When operating unthrottled (e.g., without a throttle or at or near wide-open throttle) in an electric valve actuation type engine (or a continuously variable valve lift engine), a mass airflow sensor is degraded due to reverse flow effects leading to erroneous measurement. A manifold pressure sensor (MAP) also cannot be the primary sensor for measuring airflow (e.g., using a speed density approach), as the manifold pressure is substantially near atmospheric pressure during a wide variety of engine conditions. Further, even sensors that provide directional compensation may not be functional at low loads for these engines.
The inventors herein have recognized one approach to overcome these disadvantages. In particular, that is to estimate airflow using engine speed, temperature, and valve timing (additional compensation from an estimate, or measurement, of atmospheric pressure can be used if desired (e.g., from a MAP during engine starting)). But, as the engine ages, this estimate can become degraded. In other words, the engine air-to-fuel ratio control performance can be significantly degraded due to aging and part-to-part variability.
As such, the inventors herein have developed a system to compensate for such effects.
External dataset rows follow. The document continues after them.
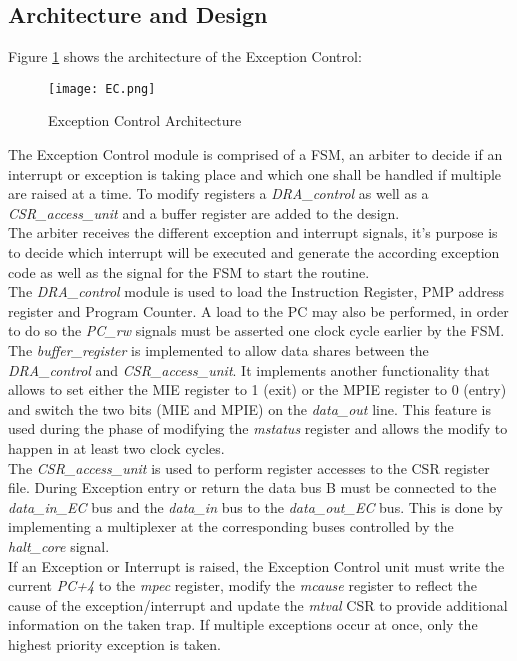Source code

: \subsection{Architecture and Design}
Figure \ref{fig:EC} shows the architecture of the Exception Control:
\begin{figure}[H]
	\centering
	\texttt{[image: EC.png]}
	\caption{Exception Control Architecture}
	\label{fig:EC}
\end{figure}
The Exception Control module is comprised of a FSM, an arbiter to decide if an
interrupt or exception is taking place and which one shall be handled if multiple are raised at a time. To modify registers a \textit{DRA\_control} as well as a \textit{CSR\_access\_unit} and a buffer register are added to the design.\\
The arbiter receives the different exception and interrupt signals, it’s purpose is to decide which interrupt will be executed and generate the according exception code
as well as the signal for the FSM to start the routine.\\
The \textit{DRA\_control} module is used to load the Instruction Register, PMP address register and Program Counter. A load to the PC may also be performed, in order to do so the \textit{PC\_rw} signals must be asserted one clock cycle earlier by the FSM.\\
The \textit{buffer\_register} is implemented to allow data shares between the \textit{DRA\_control} and \textit{CSR\_access\_unit}. It implements another functionality that allows to set either the MIE register to 1 (exit) or the MPIE register to 0 (entry) and switch the two bits (MIE and MPIE) on the \textit{data\_out} line. This feature is used during the phase of modifying the \textit{mstatus} register and allows the modify to happen in at least two clock
cycles.\\
The \textit{CSR\_access\_unit} is used to perform register accesses to the CSR register file. During Exception entry or return the data bus B must be connected to the
\textit{data\_in\_EC} bus and the \textit{data\_in} bus to the \textit{data\_out\_EC} bus. This is done by implementing a multiplexer at the corresponding buses controlled by the\textit{ halt\_core} signal.\\
If an Exception or Interrupt is raised, the Exception Control unit must write the
current \textit{PC+4} to the \textit{mpec} register, modify the \textit{mcause} register to reflect the cause of the exception/interrupt and update the \textit{mtval} CSR to provide additional information on the taken trap. If multiple exceptions occur at once, only the highest priority exception is taken.\\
The system comprises: an engine with electronically adjustable engine valve timing or valve lift; a sensor coupled to said engine; and a controller for: determining whether a condition is present; when said condition is present, operating in a first mode where an engine air amount is determined based on a valve amount and an adaptive parameter, wherein during said first mode said controller further updates said adaptive parameter based on said sensor; and operating in a second mode where said engine air amount is determine based on said valve amount and said adaptive parameter.
In this way, it is possible to utilize the adaptive information across multiple engine operating modes, and even in modes where adaptation is not possible or where adaptation is limited.